The Trainer tiers in Training loop above already cover the multi-GPU story: both Trainer::builder and Trainer::setup auto-detect available CUDA devices and fall back to single-GPU/CPU when fewer than 2 GPUs are present. The same code runs on CPU, single GPU, and multi-GPU with no process-group setup, no torchrun, no mp.spawn, and no DistributedSampler.

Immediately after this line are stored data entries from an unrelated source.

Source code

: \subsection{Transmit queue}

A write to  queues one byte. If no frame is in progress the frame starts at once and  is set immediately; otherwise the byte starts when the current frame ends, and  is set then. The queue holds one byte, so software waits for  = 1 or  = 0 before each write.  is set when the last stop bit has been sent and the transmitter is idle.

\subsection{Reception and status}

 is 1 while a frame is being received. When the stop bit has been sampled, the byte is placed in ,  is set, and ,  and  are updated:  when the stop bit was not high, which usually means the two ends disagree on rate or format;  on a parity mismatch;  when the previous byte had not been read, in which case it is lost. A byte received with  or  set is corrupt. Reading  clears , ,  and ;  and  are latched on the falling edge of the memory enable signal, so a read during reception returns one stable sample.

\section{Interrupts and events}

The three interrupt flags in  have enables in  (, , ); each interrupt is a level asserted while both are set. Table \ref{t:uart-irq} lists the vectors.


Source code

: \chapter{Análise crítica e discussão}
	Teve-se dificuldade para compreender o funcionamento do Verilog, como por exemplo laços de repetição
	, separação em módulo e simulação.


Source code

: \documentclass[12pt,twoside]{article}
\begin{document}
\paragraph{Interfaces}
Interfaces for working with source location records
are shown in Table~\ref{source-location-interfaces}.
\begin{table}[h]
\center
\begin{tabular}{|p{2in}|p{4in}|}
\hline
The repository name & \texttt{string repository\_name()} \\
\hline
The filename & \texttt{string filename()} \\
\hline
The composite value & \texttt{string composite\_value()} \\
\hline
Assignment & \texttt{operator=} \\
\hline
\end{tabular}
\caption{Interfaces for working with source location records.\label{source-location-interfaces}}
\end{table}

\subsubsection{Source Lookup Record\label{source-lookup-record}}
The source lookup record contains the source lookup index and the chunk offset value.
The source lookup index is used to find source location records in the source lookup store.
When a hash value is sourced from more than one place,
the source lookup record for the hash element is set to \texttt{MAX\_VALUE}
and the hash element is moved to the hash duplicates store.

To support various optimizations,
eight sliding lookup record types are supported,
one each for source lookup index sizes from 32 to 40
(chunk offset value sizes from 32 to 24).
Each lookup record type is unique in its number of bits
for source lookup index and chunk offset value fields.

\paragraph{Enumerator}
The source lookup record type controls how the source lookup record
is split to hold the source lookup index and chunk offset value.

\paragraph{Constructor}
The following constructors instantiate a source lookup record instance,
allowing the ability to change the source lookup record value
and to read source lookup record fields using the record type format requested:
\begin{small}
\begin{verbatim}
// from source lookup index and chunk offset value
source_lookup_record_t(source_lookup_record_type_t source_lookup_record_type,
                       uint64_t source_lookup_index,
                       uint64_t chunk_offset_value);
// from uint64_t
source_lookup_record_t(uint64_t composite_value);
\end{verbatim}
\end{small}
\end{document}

For DDP-specific knobs (sync policy, averaging backend), Trainer::builder exposes them on the builder chain:

let ddp = Trainer::builder(model_factory, optim_factory, train_step)
    .dataset(dataset)
    .batch_size(32)
    .num_epochs(10)
    .policy(ApplyPolicy::Cadence)      // Sync | Cadence | Async
    .backend(AverageBackend::Nccl)     // Nccl | Cpu
    .run()?;

let state = ddp.join()?;               // averaged params + buffers on CPU

ElChe cadence auto-detects heterogeneous GPU speeds and lets the faster card run ahead while the slow one anchors synchronization. See the DDP Reference for policies, backends, convergence guard, metrics, and live-monitor wiring, and DDP Benchmark for results on mixed consumer hardware.

Key differences from PyTorch

Concept	PyTorch	flodl
Error handling	Exceptions	`Result<T>` with `?` operator
Memory	Garbage collected	Reference counted (cheap clone)
Model composition	`nn.Sequential` / manual `forward()`	`FlowBuilder` (declarative data flow)
Training mode	`model.train()`	`model.train()`
Eval mode	`model.eval()`	`model.eval()`
No-grad	`with torch.no_grad():`	`no_grad(\\|\\| { ... })` or `NoGradGuard::new()`
Device	`.to(device)` / `.cuda()`	`::on_device(... , device)` constructors
Checkpoint format	`.pt` (pickle)	`.fdl` (binary, architecture-validated)
Losses	Struct instances	Free functions
Conv options	Constructor kwargs	Builder pattern (`.with_padding()`, `.done()`)